I hope my daughter’s wedding day isn’t the biggest and most important day of her life. I hope that she has so many days that make that one day, pale in comparison. I hope she finds someone so wonderful that their days together will be full of such happiness that the wedding is what it’s supposed to be, the beginning of an amazing adventure and a real life love story that will rise in action from that day forward. I hope for her a person at her side that brings joy to her life, everyday. I know they will fight, I know she’s not perfect, nor will her spouse be perfect. The trick is to get enough good stuff from the relationship to offset the irritating stuff, because that’s all it should be, just irritating stuff. If it’s truly bad stuff; addiction, abuse, I trust my beautiful, strong daughter to understand that you can’t love them enough to change certain things and not to ever marry someone who is cruel when they say they love you. True love is not cruel, or controlling in a way that hurts you.

When you fight, and you will fight, remember that list of things you know would hurt them the most, don’t say them. Don’t say the unforgivable list, because once uttered it can’t be taken back, and though you say, I forgive you, you never forget and it damages your pair bond.

I hope my daughter understands that it is the every day joys that make life worth living, not the big moments. The big stuff fades and cannot last, but the joy of waking up beside someone you love and renewing that love every day in a dozen small gestures that say, better than any fancy dress, or church full of flowers, I love you.

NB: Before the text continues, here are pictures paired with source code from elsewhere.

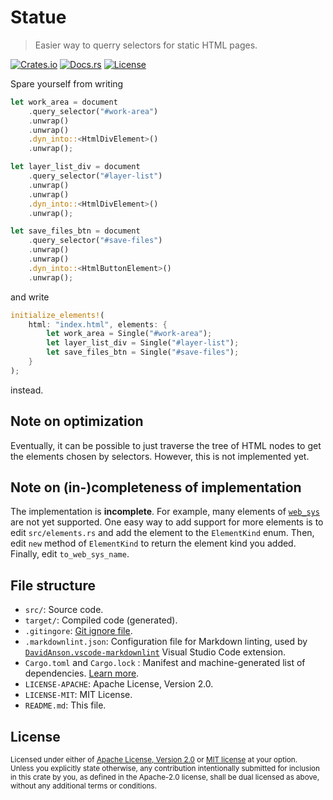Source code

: # Statue

> Easier way to querry selectors for static HTML pages.

[![Crates.io](https://img.shields.io/crates/v/statue)](https://crates.io/crates/statue)
[![Docs.rs](https://docs.rs/statue/badge.svg)](https://docs.rs/statue)
[![License](https://img.shields.io/crates/l/statue)](https://crates.io/crates/statue)

Spare yourself from writing

```rust
let work_area = document
    .query_selector("#work-area")
    .unwrap()
    .unwrap()
    .dyn_into::<HtmlDivElement>()
    .unwrap();

let layer_list_div = document
    .query_selector("#layer-list")
    .unwrap()
    .unwrap()
    .dyn_into::<HtmlDivElement>()
    .unwrap();

let save_files_btn = document
    .query_selector("#save-files")
    .unwrap()
    .unwrap()
    .dyn_into::<HtmlButtonElement>()
    .unwrap();
```

and write

```rust
initialize_elements!(
    html: "index.html", elements: {
        let work_area = Single("#work-area");
        let layer_list_div = Single("#layer-list");   
        let save_files_btn = Single("#save-files");
    }
);
```

instead.

## Note on optimization

Eventually, it can be possible to just traverse the tree of HTML nodes to get
the elements chosen by selectors. However, this is not implemented yet.

## Note on (in-)completeness of implementation

The implementation is **incomplete**. For example, many elements of [`web_sys`]
are not yet supported. One easy way to add support for more elements is to edit
`src/elements.rs` and add the element to the `ElementKind` enum. Then, edit `new`
method of `ElementKind` to return the element kind you added. Finally, edit `to_web_sys_name`.

## File structure

- `src/`: Source code.
- `target/`: Compiled code (generated).
- `.gitingore`: [Git ignore file].
- `.markdownlint.json`: Configuration file for Markdown linting, used by
[`DavidAnson.vscode-markdownlint`] Visual Studio Code extension.
- `Cargo.toml` and `Cargo.lock` : Manifest and machine-generated list of
dependencies. [Learn more](https://doc.rust-lang.org/cargo/guide/cargo-toml-vs-cargo-lock.html).
- `LICENSE-APACHE`: Apache License, Version 2.0.
- `LICENSE-MIT`: MIT License.
- `README.md`: This file.

## License

<sup>
Licensed under either of <a href="LICENSE-APACHE">Apache License, Version
2.0</a> or <a href="LICENSE-MIT">MIT license</a> at your option.
</sup>

<br>

<sub>
Unless you explicitly state otherwise, any contribution intentionally submitted
for inclusion in this crate by you, as defined in the Apache-2.0 license, shall
be dual licensed as above, without any additional terms or conditions.
</sub>

[`web_sys`]: https://docs.rs/web-sys/latest/web_sys/index.html
[Git ignore file]: https://git-scm.com/docs/gitignore
[`DavidAnson.vscode-markdownlint`]: https://marketplace.visualstudio.com/items?itemName=DavidAnson.vscode-markdownlint
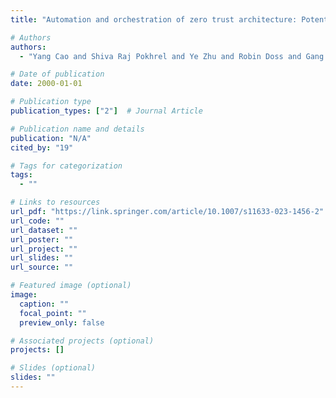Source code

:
 ```yaml
---
title: "Automation and orchestration of zero trust architecture: Potential solutions and challenges"

# Authors
authors:
  - "Yang Cao and Shiva Raj Pokhrel and Ye Zhu and Robin Doss and Gang Li"

# Date of publication
date: 2000-01-01

# Publication type
publication_types: ["2"]  # Journal Article

# Publication name and details
publication: "N/A"
cited_by: "19"

# Tags for categorization
tags:
  - ""

# Links to resources
url_pdf: "https://link.springer.com/article/10.1007/s11633-023-1456-2"  # Link to the resource
url_code: ""
url_dataset: ""
url_poster: ""
url_project: ""
url_slides: ""
url_source: ""

# Featured image (optional)
image:
  caption: ""
  focal_point: ""
  preview_only: false

# Associated projects (optional)
projects: []

# Slides (optional)
slides: ""
---
```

I hope she understands what that means, love, to her may not be the same as her spouse, and that part of the challenge is to find out what their language of love is both individually and together. To some men, playing their favorite video game with them means you love them enough to try. To others dressing in their favorite outfit is love. To some women helping with housework means love, and to others sexy naked time is love. For Trinity, I hope she finds another video game and anime Geek and that she never falls in love with someone that rolls their eyes and belittles what she finds such fierce joy in, and the same for her future spouse. Let them honor what each finds joy in, and understand that it doesn’t always have to make sense to you, you just have to understand that the love of your life adores fall mornings, or bird watching, or sleeping in late, hitting the gym, scuba diving, or watching cheesy horror movies. Whatever fills their face with light and joy, honor that, and honor the things that fill your own heart with the same light. Do not give up your hobbies, the pieces of yourself that bring you happiness, because your spouse fell in love with the girl, or boy, that thought Pokemon was cool; don’t lose that. Don’t let the idea of love and being a grownup steal yourself away. Love, true love, honors who you really are and never makes fun of it. Honor each other, care for each other, be kind to each other, have fun together, and above all know that there will be moments when you fall out of love, or are so irritated by that small thing they always do that you just want to scream. Remember in those moments how much you love that thing they do that always makes you smile. Remember how they held you when you were sad, or how they cry at Christmas commercials, or how hard they work at their dreams, and how they help you work at yours.

I hope that my daughter’s wedding, when it comes, if it comes, because if she never marries that’s okay with me, as long as she’s happy, but if she chooses to marry, I hope she looks back and thinks it was a beautiful beginning to an even more beautiful life in partnership with someone she loves, and who loves her as much as I do. It’s not about a certain ceremony, or a certain goal, or milestone, those will come and go, it’s about the day in, day out, are you there for me – do you have each other’s backs? That’s what it’s about, I hope my daughter and all the young women out there understand that is more important than a thousand designer dresses, or the perfect flowers, or how many bridesmaids you have – your wedding day will pass, but if you all work at it, and are lucky, then it just gets better from there.